COLUMBIA, S.C. (WCSC/AP) - A South Carolina lawmaker says he is calling on Gov. Henry McMaster to declare a state of emergency in the Palmetto State because of the novel coronavirus, COVID-19.
South Carolina announced two additional cases of the virus Thursday, bringing the total number to 12. Six of those cases are confirmed by the CDC while the remaining six are still awaiting confirmation.
McMaster asked lawmakers to release $45 million to state health officials as soon as possible for respond to the virus.
Republicans Rep. Jay Lucas of Darlington and House Ways and Means Committee Chairman Murrell Smith of Sumter released a statement Thursday in response to McMaster's request:
We support Governor McMaster’s call to make resources available for state agencies as South Carolina continues to deal with the worldwide outbreak of the COVID-19 virus. The General Assembly has established contingency reserve funds specifically to allow state government the flexibility to respond to such a crisis. The health and safety of our citizens is the highest priority of the House and we will continue to work to ensure that appropriate resources are available to respond to the impact of COVID-19.
The South Carolina House is not meeting next week, but that was a planned break after the chamber finished the state budget.
But Democrat Rep. John King says he plans to file a bill when the House reconvenes requesting state resources to to be activated through a state of emerency declaration, according to a news release.
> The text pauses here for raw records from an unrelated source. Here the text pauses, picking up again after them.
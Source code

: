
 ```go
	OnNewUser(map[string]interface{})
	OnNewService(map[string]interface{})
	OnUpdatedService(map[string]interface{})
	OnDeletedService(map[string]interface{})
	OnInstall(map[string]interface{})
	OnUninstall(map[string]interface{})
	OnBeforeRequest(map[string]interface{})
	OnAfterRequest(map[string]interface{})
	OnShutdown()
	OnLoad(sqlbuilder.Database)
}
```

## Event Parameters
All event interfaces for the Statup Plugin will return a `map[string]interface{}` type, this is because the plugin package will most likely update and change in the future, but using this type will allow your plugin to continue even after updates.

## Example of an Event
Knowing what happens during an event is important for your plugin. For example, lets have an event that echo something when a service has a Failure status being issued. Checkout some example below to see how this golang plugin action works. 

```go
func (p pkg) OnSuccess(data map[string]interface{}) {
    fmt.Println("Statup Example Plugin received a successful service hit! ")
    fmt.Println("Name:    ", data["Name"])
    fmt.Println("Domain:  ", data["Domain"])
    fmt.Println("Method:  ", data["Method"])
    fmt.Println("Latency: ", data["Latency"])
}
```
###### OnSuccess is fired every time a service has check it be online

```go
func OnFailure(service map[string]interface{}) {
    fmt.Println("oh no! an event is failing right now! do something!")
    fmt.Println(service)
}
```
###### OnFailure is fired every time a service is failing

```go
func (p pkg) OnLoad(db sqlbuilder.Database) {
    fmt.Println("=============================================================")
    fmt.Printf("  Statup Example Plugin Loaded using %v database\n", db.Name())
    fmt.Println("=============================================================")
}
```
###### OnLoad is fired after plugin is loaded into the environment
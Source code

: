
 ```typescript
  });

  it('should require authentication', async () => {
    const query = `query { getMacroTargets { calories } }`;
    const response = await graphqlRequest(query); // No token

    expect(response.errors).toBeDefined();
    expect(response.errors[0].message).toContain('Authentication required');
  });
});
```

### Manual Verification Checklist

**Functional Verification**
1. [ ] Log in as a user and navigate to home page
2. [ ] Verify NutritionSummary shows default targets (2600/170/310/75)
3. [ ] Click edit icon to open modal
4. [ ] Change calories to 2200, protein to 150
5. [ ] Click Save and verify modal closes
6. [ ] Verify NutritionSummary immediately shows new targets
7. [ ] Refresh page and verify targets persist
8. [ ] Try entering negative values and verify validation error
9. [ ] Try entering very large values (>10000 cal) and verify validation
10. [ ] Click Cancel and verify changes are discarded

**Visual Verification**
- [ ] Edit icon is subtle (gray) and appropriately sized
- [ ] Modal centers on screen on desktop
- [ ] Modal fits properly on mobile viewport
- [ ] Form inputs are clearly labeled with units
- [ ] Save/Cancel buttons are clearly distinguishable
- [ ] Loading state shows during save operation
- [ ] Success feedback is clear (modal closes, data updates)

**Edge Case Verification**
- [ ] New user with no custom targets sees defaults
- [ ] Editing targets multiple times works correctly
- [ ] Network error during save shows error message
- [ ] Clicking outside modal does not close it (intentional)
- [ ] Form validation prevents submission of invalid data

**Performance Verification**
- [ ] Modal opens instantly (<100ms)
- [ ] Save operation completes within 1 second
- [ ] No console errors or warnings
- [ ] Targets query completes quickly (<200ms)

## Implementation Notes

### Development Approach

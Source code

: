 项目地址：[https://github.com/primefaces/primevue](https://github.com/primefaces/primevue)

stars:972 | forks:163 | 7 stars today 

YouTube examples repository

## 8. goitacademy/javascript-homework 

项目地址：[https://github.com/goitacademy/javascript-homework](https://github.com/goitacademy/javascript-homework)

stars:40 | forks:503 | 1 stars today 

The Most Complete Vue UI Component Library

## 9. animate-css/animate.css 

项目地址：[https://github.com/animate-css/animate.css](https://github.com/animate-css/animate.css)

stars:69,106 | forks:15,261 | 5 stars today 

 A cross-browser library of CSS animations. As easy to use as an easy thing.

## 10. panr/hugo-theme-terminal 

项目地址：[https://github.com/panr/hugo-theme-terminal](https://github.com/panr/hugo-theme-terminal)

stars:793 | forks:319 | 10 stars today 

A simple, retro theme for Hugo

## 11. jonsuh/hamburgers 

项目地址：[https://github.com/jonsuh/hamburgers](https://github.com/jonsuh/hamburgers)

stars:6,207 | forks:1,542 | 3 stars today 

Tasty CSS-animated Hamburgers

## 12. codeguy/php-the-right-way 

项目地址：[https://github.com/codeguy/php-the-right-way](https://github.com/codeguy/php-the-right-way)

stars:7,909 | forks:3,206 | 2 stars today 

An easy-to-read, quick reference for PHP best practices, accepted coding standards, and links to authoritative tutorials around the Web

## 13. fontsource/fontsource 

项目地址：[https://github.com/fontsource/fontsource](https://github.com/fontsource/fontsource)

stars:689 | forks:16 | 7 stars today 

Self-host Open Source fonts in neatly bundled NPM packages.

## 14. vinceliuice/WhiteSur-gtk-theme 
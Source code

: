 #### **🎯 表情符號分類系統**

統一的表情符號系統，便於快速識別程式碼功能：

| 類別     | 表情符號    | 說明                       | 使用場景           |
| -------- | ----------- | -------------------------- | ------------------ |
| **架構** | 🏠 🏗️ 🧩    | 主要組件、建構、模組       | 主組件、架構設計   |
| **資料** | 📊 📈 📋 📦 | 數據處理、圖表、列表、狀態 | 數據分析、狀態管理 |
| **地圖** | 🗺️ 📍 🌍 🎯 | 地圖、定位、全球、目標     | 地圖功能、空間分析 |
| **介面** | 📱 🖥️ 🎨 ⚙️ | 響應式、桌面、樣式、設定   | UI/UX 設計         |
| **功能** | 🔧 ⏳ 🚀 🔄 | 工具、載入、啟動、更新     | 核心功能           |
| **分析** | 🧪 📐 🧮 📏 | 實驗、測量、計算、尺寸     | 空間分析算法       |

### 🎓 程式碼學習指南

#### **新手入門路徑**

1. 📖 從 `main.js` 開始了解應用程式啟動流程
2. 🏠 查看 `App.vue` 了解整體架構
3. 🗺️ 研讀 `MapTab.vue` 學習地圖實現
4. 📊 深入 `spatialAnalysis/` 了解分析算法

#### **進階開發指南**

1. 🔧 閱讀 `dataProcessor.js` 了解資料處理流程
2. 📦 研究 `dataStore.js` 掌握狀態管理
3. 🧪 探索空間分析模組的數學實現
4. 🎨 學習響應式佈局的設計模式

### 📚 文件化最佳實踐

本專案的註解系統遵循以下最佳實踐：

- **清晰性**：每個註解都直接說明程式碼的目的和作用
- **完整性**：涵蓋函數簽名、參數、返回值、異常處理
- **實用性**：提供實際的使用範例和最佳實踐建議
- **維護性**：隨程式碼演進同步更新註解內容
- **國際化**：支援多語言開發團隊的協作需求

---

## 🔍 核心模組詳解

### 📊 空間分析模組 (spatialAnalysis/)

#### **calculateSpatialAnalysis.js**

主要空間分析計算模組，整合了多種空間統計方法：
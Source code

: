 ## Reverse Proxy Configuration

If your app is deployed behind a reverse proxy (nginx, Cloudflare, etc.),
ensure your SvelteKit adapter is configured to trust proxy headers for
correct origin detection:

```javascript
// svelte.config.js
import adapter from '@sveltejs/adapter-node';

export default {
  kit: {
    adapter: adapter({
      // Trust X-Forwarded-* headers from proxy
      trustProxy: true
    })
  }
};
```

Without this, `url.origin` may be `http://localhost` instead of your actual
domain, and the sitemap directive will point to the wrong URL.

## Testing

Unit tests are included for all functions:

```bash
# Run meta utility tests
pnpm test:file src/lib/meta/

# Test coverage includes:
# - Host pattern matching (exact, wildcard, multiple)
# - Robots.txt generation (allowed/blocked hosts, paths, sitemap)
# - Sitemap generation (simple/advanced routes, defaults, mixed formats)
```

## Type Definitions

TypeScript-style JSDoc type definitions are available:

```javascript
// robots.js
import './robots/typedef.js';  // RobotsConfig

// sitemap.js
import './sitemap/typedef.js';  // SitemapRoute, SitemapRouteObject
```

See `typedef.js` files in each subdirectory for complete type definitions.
King also called on McMaster to take the following actions:
- Ensure unemployment funding for people in this state is made available
- Moratorium on turning water, electricity, and gas utilities off
- Moratorium on evictions
- Moratorium on penalties on: mortgages, rent, and bank fees
- Ensuring that first responders have all supplies and methods of protection
- Quickly available testing with reasonable response times
- Easily accessible information for the public
- Elimination of deductibles related to the testing of COVID-19 and for the care of individuals who test positive for the virus
- An extension of the tax deadline and the filing deadline for the SC primaries
“All available evidence suggests that this is a rapidly-escalating danger, as the number of confirmed cases in the United States is projected to spike in the coming weeks,” King said in the statement. “We must be prepared for that to happen in South Carolina.”
The president of the South Carolina Senate, meanwhile, says the chamber plans to meet next week amid a flurry of other cancellations in response to the new coronavirus.
Sen. Harvey Peeler said Thursday it would send a mixed message to say don't panic and follow good hygiene and then close the Senate.